↓

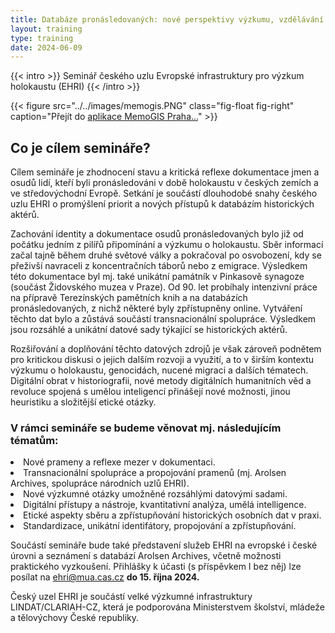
 ```yaml
---
title: Databáze pronásledovaných: nové perspektivy výzkumu, vzdělávání a připomínky holokaustu
layout: training
type: training
date: 2024-06-09
---
```


{{< intro >}}
Seminář českého uzlu Evropské infrastruktury pro výzkum holokaustu (EHRI)
{{< /intro >}}

{{< figure src="../../images/memogis.PNG" class="fig-float fig-right" caption="Přejít do [aplikace MemoGIS Praha...](https://ehri.cz/memogis/praha)" >}}

## Co je cílem semináře?

Cílem semináře je zhodnocení stavu a kritická reflexe dokumentace jmen a osudů lidí, kteří byli pronásledováni v době holokaustu v českých zemích a ve středovýchodní Evropě. Setkání je součástí dlouhodobé snahy českého uzlu EHRI o promýšlení priorit a nových přístupů k databázím historických aktérů.

Zachování identity a dokumentace osudů pronásledovaných bylo již od počátku jedním z pilířů připomínání a výzkumu o holokaustu. Sběr informací začal tajně během druhé světové války a pokračoval po osvobození, kdy se přeživší navraceli z koncentračních táborů nebo z emigrace. Výsledkem této dokumentace byl mj. také unikátní památník v Pinkasově synagoze (součást Židovského muzea v Praze). Od 90. let probíhaly intenzivní práce na přípravě Terezínských pamětních knih a na databázích pronásledovaných, z nichž některé byly zpřístupněny online. Vytváření těchto dat bylo a zůstává součástí transnacionální spolupráce. Výsledkem jsou rozsáhlé a unikátní datové sady týkající se historických aktérů.

Rozšiřování a doplňování těchto datových zdrojů je však zároveň podnětem pro kritickou diskusi o jejich dalším rozvoji a využití, a to v širším kontextu výzkumu o holokaustu, genocidách, nucené migraci a dalších tématech. Digitální obrat v historiografii, nové metody digitálních humanitních věd a revoluce spojená s umělou inteligencí přinášejí nové možnosti, jinou heuristiku a složitější etické otázky.

### V rámci semináře se budeme věnovat mj. následujícím tématům:

<li>Nové prameny a reflexe mezer v dokumentaci.</li>
<li>Transnacionální spolupráce a propojování pramenů (mj. Arolsen Archives, spolupráce národních uzlů EHRI).</li>
<li>Nové výzkumné otázky umožněné rozsáhlými datovými sadami.</li>
<li>Digitální přístupy a nástroje, kvantitativní analýza, umělá intelligence.</li>
<li>Etické aspekty sběru a zpřístupňování historických osobních dat v praxi.</li>
<li>Standardizace, unikátní identifátory, propojování a zpřístupňování.</li>

Součástí semináře bude také představení služeb EHRI na evropské i české úrovni a seznámení s databází Arolsen Archives, včetně možnosti praktického vyzkoušení. Přihlášky k účasti (s příspěvkem I bez něj) lze posílat na ehri@mua.cas.cz <b>do 15. října 2024.</b>

Český uzel EHRI je součástí velké výzkumné infrastruktury LINDAT/CLARIAH-CZ, která je podporována Ministerstvem školství, mládeže a tělovýchovy České republiky.
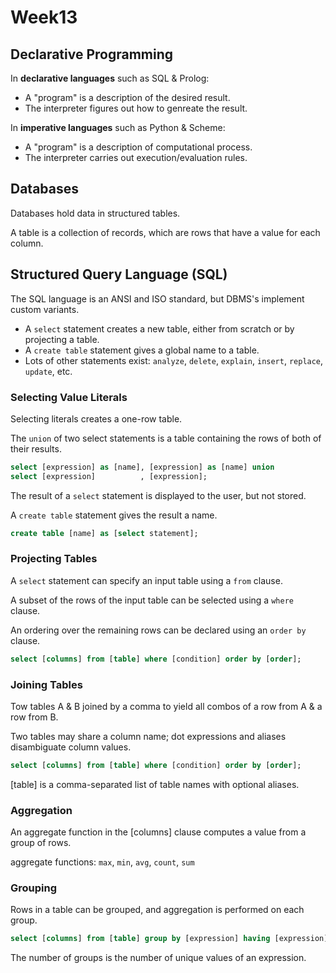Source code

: # Week13

## Declarative Programming

In **declarative languages** such as SQL & Prolog:

- A "program" is a description of the desired result.
- The interpreter figures out how to genreate the result.

In **imperative languages** such as Python & Scheme:

- A "program" is a description of computational process.
- The interpreter carries out execution/evaluation rules.

## Databases

Databases hold data in structured tables.

A table is a collection of records, which are rows that have a value for each column.

## Structured Query Language (SQL)

The SQL language is an ANSI and ISO standard, but DBMS's implement custom variants.

- A `select` statement creates a new table, either from scratch or by projecting a table.
- A `create table` statement gives a global name to a table.
- Lots of other statements exist: `analyze`, `delete`, `explain`, `insert`, `replace`, `update`, etc.

### Selecting Value Literals

Selecting literals creates a one-row table.

The `union` of two select statements is a table containing the rows of both of their results.

```sql
select [expression] as [name], [expression] as [name] union
select [expression]          , [expression];
```

The result of a `select` statement is displayed to the user, but not stored.

A `create table` statement gives the result a name.

```sql
create table [name] as [select statement];
```

### Projecting Tables

A `select` statement can specify an input table using a `from` clause.

A subset of the rows of the input table can be selected using a `where` clause.

An ordering over the remaining rows can be declared using an `order by` clause.

```sql
select [columns] from [table] where [condition] order by [order];
```

### Joining Tables

Tow tables A & B joined by a comma to yield all combos of a row from A & a row from B.

Two tables may share a column name; dot expressions and aliases disambiguate column values.

```sql
select [columns] from [table] where [condition] order by [order];
```

[table] is a comma-separated list of table names with optional aliases.

### Aggregation

An aggregate function in the [columns] clause computes a value from a group of rows.

aggregate functions: `max`, `min`, `avg`, `count`, `sum`

### Grouping

Rows in a table can be grouped, and aggregation is performed on each group.

```sql
select [columns] from [table] group by [expression] having [expression];
```

The number of groups is the number of unique values of an expression.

↑

- Goal of the exercise
Find the lines in the data that include "Archives", then copy each of them.

- Response to this task
<li>Transnacionální spolupráce a propojování pramenů (mj. Arolsen Archives, spolupráce národních uzlů EHRI).</li>
Součástí semináře bude také představení služeb EHRI na evropské i české úrovni a seznámení s databází Arolsen Archives, včetně možnosti praktického vyzkoušení. Přihlášky k účasti (s příspěvkem I bez něj) lze posílat na ehri@mua.cas.cz <b>do 15. října 2024.</b>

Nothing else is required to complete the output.